Tuesday, February 17, 2009
About a week ago I read Eggbeater's post about sinking cakes. Sinking is an adjective there, not a verb (though the image of a line of cakes being submerged in a bathtub amuses me). The post was full of useful information about why cakes' middles sink, and things to do to avoid this--all useful stuff. But what especially got me was the idea of having a relationship with a cake.
So that was running through my head last week as I baked Pavel's birthday cake. Pavel loves cakes of all kinds--fancy liquor-soaked layer cakes filled with nuts and dried fruits, rich chocolate cakes, pastry cream filled hazelnut tortes are some of his favorites. But he also is happy with a chocolate iced yellow cake. Which was a good thing this year, since his birthday caught us all in a bit of a time pinch.
But even though I was making the simplest of all yellow cakes (Flo Braker's 'Signature Yellow Cake' from her book Baking for all Occasions), I decided to work towards having a relationship with it.
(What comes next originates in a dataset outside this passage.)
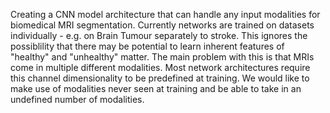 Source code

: Creating a CNN model architecture that can handle any input modalities for biomedical MRI segmentation. Currently networks are trained on datasets individually - e.g. on Brain Tumour separately to stroke. This ignores the possiblility that there may be potential to learn inherent features of "healthy" and "unhealthy" matter. The main problem with this is that MRIs come in multiple different modalities. Most network architectures require this channel dimensionality to be predefined at training. We would like to make use of modalities never seen at training and be able to take in an undefined number of modalities.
That meant taking it slow, and listening to the cake. It also meant coddling the cake a bit, and thinking about it ahead. Onto the counter went the butter, eggs, and milk to come to room temperature.
Flour was weighed and sifted. Pans were readied, the oven preheated, eggs separated. When it was time to put the cake together, I let the butter take its time to cream, and then let the sugar cascade slowly into the batter. The eggs followed, oh so carefully--4 tablespoons at a time, as per directions.
Once it was time to add the dry ingredients and the milk, I stepped it up a bit. Early in the relationship there's plenty of time to enjoy one another. Once the dry ingredients meet the wet, you've got to take advantage, and stay in charge.
After getting the cake safely into the oven, there was time for me to lick out the bowl (it might be Pavel's birthday, but hey, I was the baker) and set up the racks. Sadly, as in many a relationship, my eye wandered a bit. I forgot--just for a second--about my cake, and let it bake a couple minutes longer than I should have. That meant I was in no position to fault it for its homeliness. A little dowdy, it was, a bit misshapen. But who am I to talk?
In the best relationships, partners look past one anothers occasional foibles, loving the other for something a bit deeper. In this case, it was six layers of happiness. In the end, if I (or my husband!) can't forgive a birthday cake its imperfection, what chance do the two of us have?